TDM 40100: Project 05 - Classifiers - K-Nearest Neighbors (KNN) I
Project Objectives
In this project, we will go learn about the K-Nearest Neighbors (KNN) machine learning algorithm, develop it without the use of a library, and apply it to a small dataset.
Questions
Question 1 (2 points)
First, let’s learn the basics of how a KNN works. A KNN operates by calculating the difference between input features to all samples in its existing database, and performing a majority vote between the k closest samples to classify the input features. If k=1, it simply chooses the closest class. If k=3, it takes chooses the majority between the 3 nearest. If there is ever a tie, the default behavior is to select a random class from the tied classes.

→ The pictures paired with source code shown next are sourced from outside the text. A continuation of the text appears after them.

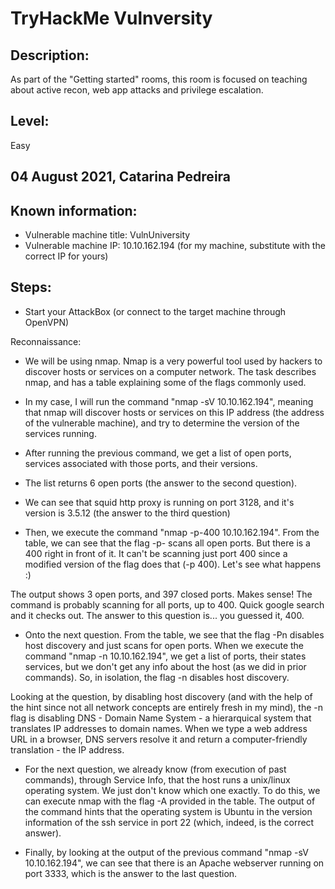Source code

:# TryHackMe Vulnversity 

## Description:
As part of the "Getting started" rooms, this room is focused on teaching about active recon, web app attacks and privilege escalation.

## Level:
Easy

04 August 2021, Catarina Pedreira
-------------------------------

## Known information:
- Vulnerable machine title: VulnUniversity
- Vulnerable machine IP: 10.10.162.194 (for my machine, substitute with the correct IP for yours)


## Steps:
- Start your AttackBox (or connect to the target machine through OpenVPN)

Reconnaissance:

- We will be using nmap. Nmap is a very powerful tool used by hackers to discover hosts or services on a computer network. The task describes nmap, and has a table explaining some of the flags commonly used.

- In my case, I will run the command "nmap -sV 10.10.162.194", meaning that nmap will discover hosts or services on this IP address (the address of the vulnerable machine), and try to determine the version of the services running.

- After running the previous command, we get a list of open ports, services associated with those ports, and their versions. 

- The list returns 6 open ports (the answer to the second question).

- We can see that squid http proxy is running on port 3128, and it's version is 3.5.12 (the answer to the third question)

- Then, we execute the command "nmap -p-400 10.10.162.194". From the table, we can see that the flag -p- scans all open ports. 
But there is a 400 right in front of it. It can't be scanning just port 400 since a modified version of the flag does that (-p 400). Let's see what happens :)

The output shows 3 open ports, and 397 closed ports. Makes sense! The command is probably scanning for all ports, up to 400. Quick google search and it checks out. The answer to this question is... you guessed it, 400.

- Onto the next question. From the table, we see that the flag -Pn disables host discovery and just scans for open ports. When we execute the command "nmap -n 10.10.162.194", we get a list of ports, their states services, but we don't get any info about the host (as we did in prior commands). So, in isolation, the flag -n disables host discovery.

Looking at the question, by disabling host discovery (and with the help of the hint since not all network concepts are entirely fresh in my mind), the -n flag is disabling DNS - Domain Name System - a hierarquical system that translates IP addresses to domain names. When we type a web address URL in a browser, DNS servers resolve it and return a computer-friendly translation - the IP address.

- For the next question, we already know (from execution of past commands), through Service Info, that the host runs a unix/linux operating system. We just don't know which one exactly. 
To do this, we can execute nmap with the flag -A provided in the table. The output of the command hints that the operating system is Ubuntu in the version information of the ssh service in port 22 (which, indeed, is the correct answer). 

- Finally, by looking at the output of the previous command "nmap -sV 10.10.162.194", we can see that there is an Apache webserver running on port 3333, which is the answer to the last question.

This random selection during a tie is not ideal, but it is a simple way to handle the case. In the next project, we will explore a way to handle ties in a more sophisticated manner. |
Take the above example. Suppose we have some dataset containing 2 classes, represented by blue triangles and orange circles. If we have some unknown point (the green square), we can classify it by finding the k closest points to it and taking a majority vote. In this case, the 5 closest points are shown with dashed lines and labeled in order.
If k=1, what would the unknown point be classified as? If k=3, what would it be classified as? If k=5, what would it be classified as?
To think about this simply, let’s look at an example with 2 input features. This dataset uses a hue and size to identify fruit.
# |
Hue |
Size |
Output Variable |
1 |
22 |
1 |
Banana |
2 |
27 |
.9 |
Banana |
3 |
87 |
.05 |
Grape |
4 |
84 |
.03 |
Grape |
Given this dataset, we want to identify a fruit with Hue=24, Size=0.95.
To find the distance between 2d points, you can use the formula
$ \text{dist} = \sqrt{(X-X_0)^2 + (Y-Y_0)^2} $
-
What class would our the green square be classified as if k=1? if k=3? if k=5?
-
Which point is our unknown fruit closest to? (put the #)
-
What fruit should our unknown fruit be classified as, assuming k=1?
-
What would happen if we set k=4?
Question 2 (2 points)
Now that we understand the basics of how a KNN works, let’s create a KNN from scratch in python.
We will still use pandas to load the dataset and scikit-learn to scale and split the data, but we will not use scikit-learn to create the KNN.
First, let’s load the Iris dataset, separate the data into features and labels (hint: the Species column is our target variable), scale the input features, and split the data into training and testing sets (80% training, 20% testing).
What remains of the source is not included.